*Instructions for the task:* Write the records out again exactly, leaving no images in.

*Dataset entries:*
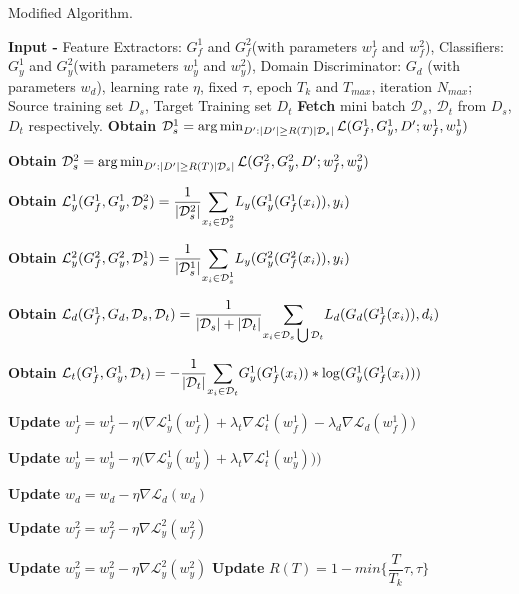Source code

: \begin{algorithm}[H]
	\caption{Modified Algorithm.} 
	\begin{algorithmic}[1]
	    \State \textbf{Input -} Feature Extractors: $G_{f}^1$ and $G_{f}^2$(with parameters $w_{f}^1$ and $w_{f}^2$), Classifiers: $G_{y}^1$ and $G_{y}^2$(with parameters $w_{y}^1$ and $w_{y}^2$), Domain Discriminator: $G_d$ (with parameters $w_d$), learning rate $\eta$, fixed $\tau$, epoch $T_k$ and $T_{max}$, iteration $N_{max}$;
		    \State Source training set ${D_s}$, Target Training set ${D_t}$
				    \State \textbf{Fetch} mini batch $\mathcal{D}_s$, $\mathcal{D}_t$ from ${D_s}$, ${D_t}$ respectively.
				    \State \textbf{Obtain} $\mathcal{D}_{s}^1 = \operatorname*{arg\,min}_{D':|D'|\geq R(T)|\mathcal{D}_{s}|} \mathcal{L}(G_{f}^1, G_{y}^1, D'; w_{f}^1, w_{y}^1)$ 
				    
				    \State \textbf{Obtain} $\mathcal{D}_{s}^2 = \operatorname*{arg\,min}_{D':|D'|\geq R(T)|\mathcal{D}_{s}|} \mathcal{L}(G_{f}^2, G_{y}^2, D'; w_{f}^2, w_{y}^2)$
				
				    \State \textbf{Obtain} $\mathcal{L}_{y}^1(G_{f}^1, G_{y}^1,\mathcal{D}_{s}^2) =\dfrac{1}{|\mathcal{D}_{s}^2|} \mathlarger\sum\limits_{x_i \in \mathcal{D}_{s}^2} L_y(G_{y}^1(G_{f}^1(x_i)),y_i)$
				    
                    \State \textbf{Obtain} $\mathcal{L}_{y}^2(G_{f}^2, G_{y}^2, \mathcal{D}_{s}^1) =\dfrac{1}{|\mathcal{D}_{s}^1|} \mathlarger\sum\limits_{x_i \in \mathcal{D}_{s}^1} L_y(G_{y}^2(G_{f}^2(x_i)),y_i)$
				    
				    \State \textbf{Obtain} $\mathcal{L}_d(G_{f}^1, G_{d}, \mathcal{D}_s, \mathcal{D}_t) = \dfrac{1}{|\mathcal{D}_s| + |\mathcal{D}_t|} \mathlarger\sum\limits_{x_i \in \mathcal{D}_s \bigcup \mathcal{D}_t} L_d(G_d(G_{f}^1(x_i)), d_i)$
				    
				    \State \textbf{Obtain} $\mathcal{L}_t(G_{f}^1, G_{y}^1, \mathcal{D}_t) = - \dfrac{1}{|\mathcal{D}_t|} \mathlarger\sum\limits_{x_i \in \mathcal{D}_t} G_{y}^1(G_{f}^1(x_i))*\log(G_{y}^1(G_{f}^1(x_i)))$
				    
				    \State \textbf{Update} $w_{f}^1 = w_{f}^1 - \eta \big( \nabla \mathcal{L}_{y}^1(w_{f}^1) + \lambda_t \nabla \mathcal{L}_{t}^1(w_{f}^1) - \lambda_d \nabla \mathcal{L}_{d}(w_{f}^1)\big)$
				    
				    \State \textbf{Update} $w_{y}^1 = w_{y}^1 - \eta \big(\nabla \mathcal{L}_{y}^1(w_{y}^1)+ \lambda_t \nabla\mathcal{L}_{t}^1(w_{y}^1))\big)$
				    
				    \State \textbf{Update} $w_{d} = w_{d} - \eta \nabla \mathcal{L}_{d}(w_{d})$
				    
				    \State \textbf{Update} $w_{f}^2 = w_{f}^2 - \eta \nabla \mathcal{L}_{y}^2(w_{f}^2)$
				    
				    \State \textbf{Update} $w_{y}^2 = w_{y}^2 - \eta \nabla \mathcal{L}_{y}^2(w_{y}^2)$
			    \EndFor
			 \State \textbf{Update} $R(T)= 1- min\bigg\{\dfrac{T}{T_k}\tau, \tau\bigg\}$
	\EndFor
	\end{algorithmic} 
\end{algorithm}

*Task response:*
Source code

: \begin{algorithm}[H]
	\caption{Modified Algorithm.} 
	\begin{algorithmic}[1]
	    \State \textbf{Input -} Feature Extractors: $G_{f}^1$ and $G_{f}^2$(with parameters $w_{f}^1$ and $w_{f}^2$), Classifiers: $G_{y}^1$ and $G_{y}^2$(with parameters $w_{y}^1$ and $w_{y}^2$), Domain Discriminator: $G_d$ (with parameters $w_d$), learning rate $\eta$, fixed $\tau$, epoch $T_k$ and $T_{max}$, iteration $N_{max}$;
		    \State Source training set ${D_s}$, Target Training set ${D_t}$
				    \State \textbf{Fetch} mini batch $\mathcal{D}_s$, $\mathcal{D}_t$ from ${D_s}$, ${D_t}$ respectively.
				    \State \textbf{Obtain} $\mathcal{D}_{s}^1 = \operatorname*{arg\,min}_{D':|D'|\geq R(T)|\mathcal{D}_{s}|} \mathcal{L}(G_{f}^1, G_{y}^1, D'; w_{f}^1, w_{y}^1)$ 
				    
				    \State \textbf{Obtain} $\mathcal{D}_{s}^2 = \operatorname*{arg\,min}_{D':|D'|\geq R(T)|\mathcal{D}_{s}|} \mathcal{L}(G_{f}^2, G_{y}^2, D'; w_{f}^2, w_{y}^2)$
				
				    \State \textbf{Obtain} $\mathcal{L}_{y}^1(G_{f}^1, G_{y}^1,\mathcal{D}_{s}^2) =\dfrac{1}{|\mathcal{D}_{s}^2|} \mathlarger\sum\limits_{x_i \in \mathcal{D}_{s}^2} L_y(G_{y}^1(G_{f}^1(x_i)),y_i)$
				    
                    \State \textbf{Obtain} $\mathcal{L}_{y}^2(G_{f}^2, G_{y}^2, \mathcal{D}_{s}^1) =\dfrac{1}{|\mathcal{D}_{s}^1|} \mathlarger\sum\limits_{x_i \in \mathcal{D}_{s}^1} L_y(G_{y}^2(G_{f}^2(x_i)),y_i)$
				    
				    \State \textbf{Obtain} $\mathcal{L}_d(G_{f}^1, G_{d}, \mathcal{D}_s, \mathcal{D}_t) = \dfrac{1}{|\mathcal{D}_s| + |\mathcal{D}_t|} \mathlarger\sum\limits_{x_i \in \mathcal{D}_s \bigcup \mathcal{D}_t} L_d(G_d(G_{f}^1(x_i)), d_i)$
				    
				    \State \textbf{Obtain} $\mathcal{L}_t(G_{f}^1, G_{y}^1, \mathcal{D}_t) = - \dfrac{1}{|\mathcal{D}_t|} \mathlarger\sum\limits_{x_i \in \mathcal{D}_t} G_{y}^1(G_{f}^1(x_i))*\log(G_{y}^1(G_{f}^1(x_i)))$
				    
				    \State \textbf{Update} $w_{f}^1 = w_{f}^1 - \eta \big( \nabla \mathcal{L}_{y}^1(w_{f}^1) + \lambda_t \nabla \mathcal{L}_{t}^1(w_{f}^1) - \lambda_d \nabla \mathcal{L}_{d}(w_{f}^1)\big)$
				    
				    \State \textbf{Update} $w_{y}^1 = w_{y}^1 - \eta \big(\nabla \mathcal{L}_{y}^1(w_{y}^1)+ \lambda_t \nabla\mathcal{L}_{t}^1(w_{y}^1))\big)$
				    
				    \State \textbf{Update} $w_{d} = w_{d} - \eta \nabla \mathcal{L}_{d}(w_{d})$
				    
				    \State \textbf{Update} $w_{f}^2 = w_{f}^2 - \eta \nabla \mathcal{L}_{y}^2(w_{f}^2)$
				    
				    \State \textbf{Update} $w_{y}^2 = w_{y}^2 - \eta \nabla \mathcal{L}_{y}^2(w_{y}^2)$
			    \EndFor
			 \State \textbf{Update} $R(T)= 1- min\bigg\{\dfrac{T}{T_k}\tau, \tau\bigg\}$
	\EndFor
	\end{algorithmic} 
\end{algorithm}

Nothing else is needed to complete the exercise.